Quando cambiare la protesi e i controlli da fare
Questo può accadere, comunque, sia per la chirurgia ricostruttiva sia per la chirurgia estetica perché le protesi utilizzate sono le stesse. «È importante, trascorsi i 10 anni, eseguire una risonanza magnetica ogni due anni per valutare lo stato delle protesi» chiarisce l’esperto, che prosegue: «Altre criticità possono essere dovute alle condizioni cliniche della paziente, a eventuali malattie concomitanti come il diabete, le patologie vascolari e soprattutto il fumo che, provocando un danno vascolare ai tessuti, può influenzare la guarigione dei tessuti stessi».
Meno tabù, più consapevolezza
Rispetto a qualche anno fa, però, oltre ai progressi nella medicina è cambiata la consapevolezza delle donne: «Oggi le donne sono più consapevoli, sono crollati tanti tabù» ripete l’esperto, che non nasconde qualche criticità maggiore nelle regioni del Sud Italia, pur sottolineando i progressi nelle tecniche, che dovrebbero rassicurare tutte le donne: «La chirurgia è cambiata perché sono cambiate le possibilità e i tempi della diagnosi. Ovunque la sanità italiana, dopo i 40 anni, permette lo screening mammografico ed ecografico per la prevenzione dei tumori della mammella. I mammografi di oggi sono strumenti altamente perfezionati. Questo permette una diagnosi precoce della malattia. Si possono individuare e trattare tumori di piccolissime dimensioni. Questo vuol dire un altissimo tasso di guarigione.
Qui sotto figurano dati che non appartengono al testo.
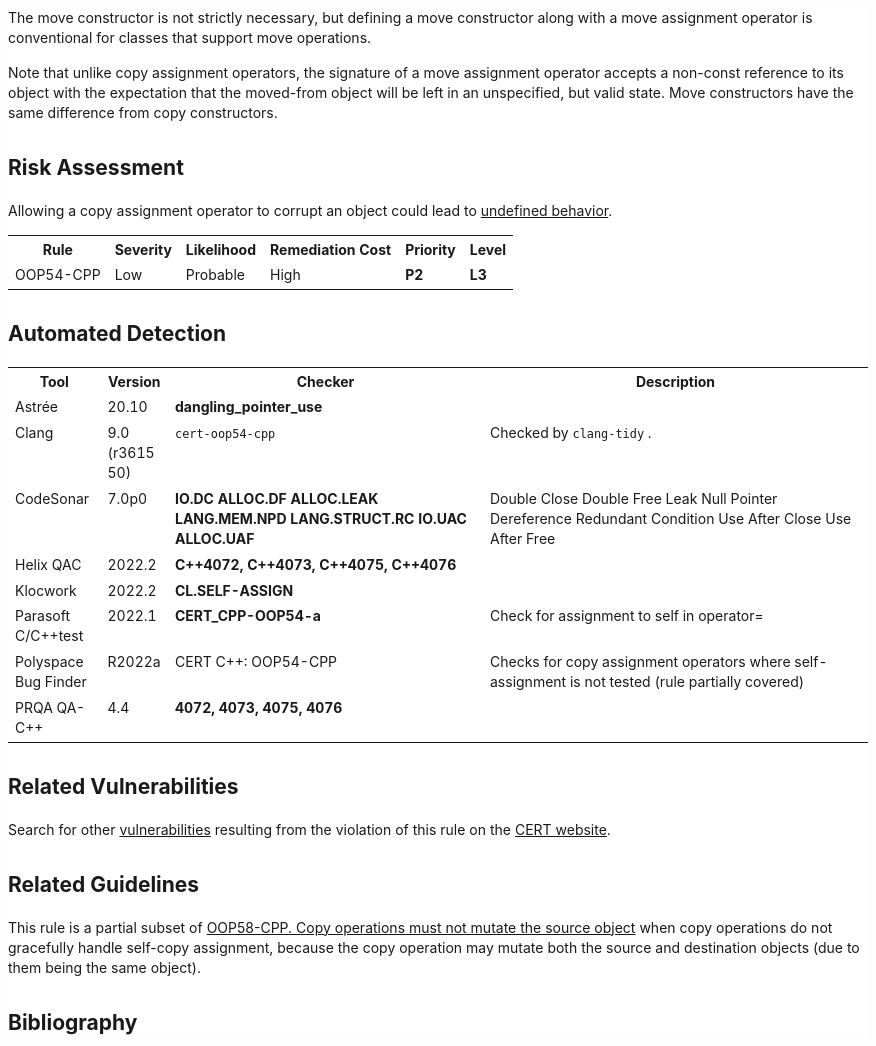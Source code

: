 The move constructor is not strictly necessary, but defining a move constructor along with a move assignment operator is conventional for classes that support move operations.

Note that unlike copy assignment operators, the signature of a move assignment operator accepts a non-const reference to its object with the expectation that the moved-from object will be left in an unspecified, but valid state. Move constructors have the same difference from copy constructors.

## Risk Assessment

Allowing a copy assignment operator to corrupt an object could lead to [undefined behavior](https://wiki.sei.cmu.edu/confluence/display/cplusplus/BB.+Definitions#BB.Definitions-undefinedbehavior).

<table> <tbody> <tr> <th> Rule </th> <th> Severity </th> <th> Likelihood </th> <th> Remediation Cost </th> <th> Priority </th> <th> Level </th> </tr> <tr> <td> OOP54-CPP </td> <td> Low </td> <td> Probable </td> <td> High </td> <td> <strong>P2</strong> </td> <td> <strong>L3</strong> </td> </tr> </tbody> </table>


## Automated Detection

<table> <tbody> <tr> <th> Tool </th> <th> Version </th> <th> Checker </th> <th> Description </th> </tr> <tr> <td> <a> Astrée </a> </td> <td> 20.10 </td> <td> <strong>dangling_pointer_use</strong> </td> <td> </td> </tr> <tr> <td> <a> Clang </a> </td> <td> 9.0 (r361550) </td> <td> <code>cert-oop54-cpp</code> </td> <td> Checked by <code>clang-tidy</code> . </td> </tr> <tr> <td> <a> CodeSonar </a> </td> <td> 7.0p0 </td> <td> <strong>IO.DC</strong> <strong>ALLOC.DF</strong> <strong>ALLOC.LEAK</strong> <strong>LANG.MEM.NPD</strong> <strong>LANG.STRUCT.RC</strong> <strong>IO.UAC</strong> <strong>ALLOC.UAF</strong> </td> <td> Double Close Double Free Leak Null Pointer Dereference Redundant Condition Use After Close Use After Free </td> </tr> <tr> <td> <a> Helix QAC </a> </td> <td> 2022.2 </td> <td> <strong>C++4072, C++4073, C++4075, C++4076</strong> </td> <td> </td> </tr> <tr> <td> <a> Klocwork </a> </td> <td> 2022.2 </td> <td> <strong>CL.SELF-ASSIGN</strong> </td> <td> </td> </tr> <tr> <td> <a> Parasoft C/C++test </a> </td> <td> 2022.1 </td> <td> <strong>CERT_CPP-OOP54-a</strong> </td> <td> Check for assignment to self in operator= </td> </tr> <tr> <td> <a> Polyspace Bug Finder </a> </td> <td> R2022a </td> <td> <a> CERT C++: OOP54-CPP </a> </td> <td> Checks for copy assignment operators where self-assignment is not tested (rule partially covered) </td> </tr> <tr> <td> <a> PRQA QA-C++ </a> </td> <td> 4.4 </td> <td> <strong>4072, 4073, 4075, 4076</strong> </td> <td> </td> </tr> </tbody> </table>


## Related Vulnerabilities

Search for other [vulnerabilities](https://wiki.sei.cmu.edu/confluence/display/c/BB.+Definitions#BB.Definitions-vulnerability) resulting from the violation of this rule on the [CERT website](https://www.kb.cert.org/vulnotes/bymetric?searchview&query=FIELD+KEYWORDS+contains+OOP38-CPP).

## Related Guidelines

This rule is a partial subset of [OOP58-CPP. Copy operations must not mutate the source object](https://wiki.sei.cmu.edu/confluence/display/cplusplus/OOP58-CPP.+Copy+operations+must+not+mutate+the+source+object) when copy operations do not gracefully handle self-copy assignment, because the copy operation may mutate both the source and destination objects (due to them being the same object).

## Bibliography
La diagnosi precoce permette un intervento limitato sulla mammella, la cosiddetta quadrantectomia, che vuol dire rimuovere il tumore con pochissima ghiandola mammaria contigua, conservando la mammella. L’affinamento di questa tecnica permette ai chirurghi senologi, affiancati sempre dal chirurgo plastico, di poter ottenere un ottimo risultato chirurgico insieme a un ottimo risultato estetico. La prevenzione e la consapevolezza sono le armi vincenti contro questa malattia».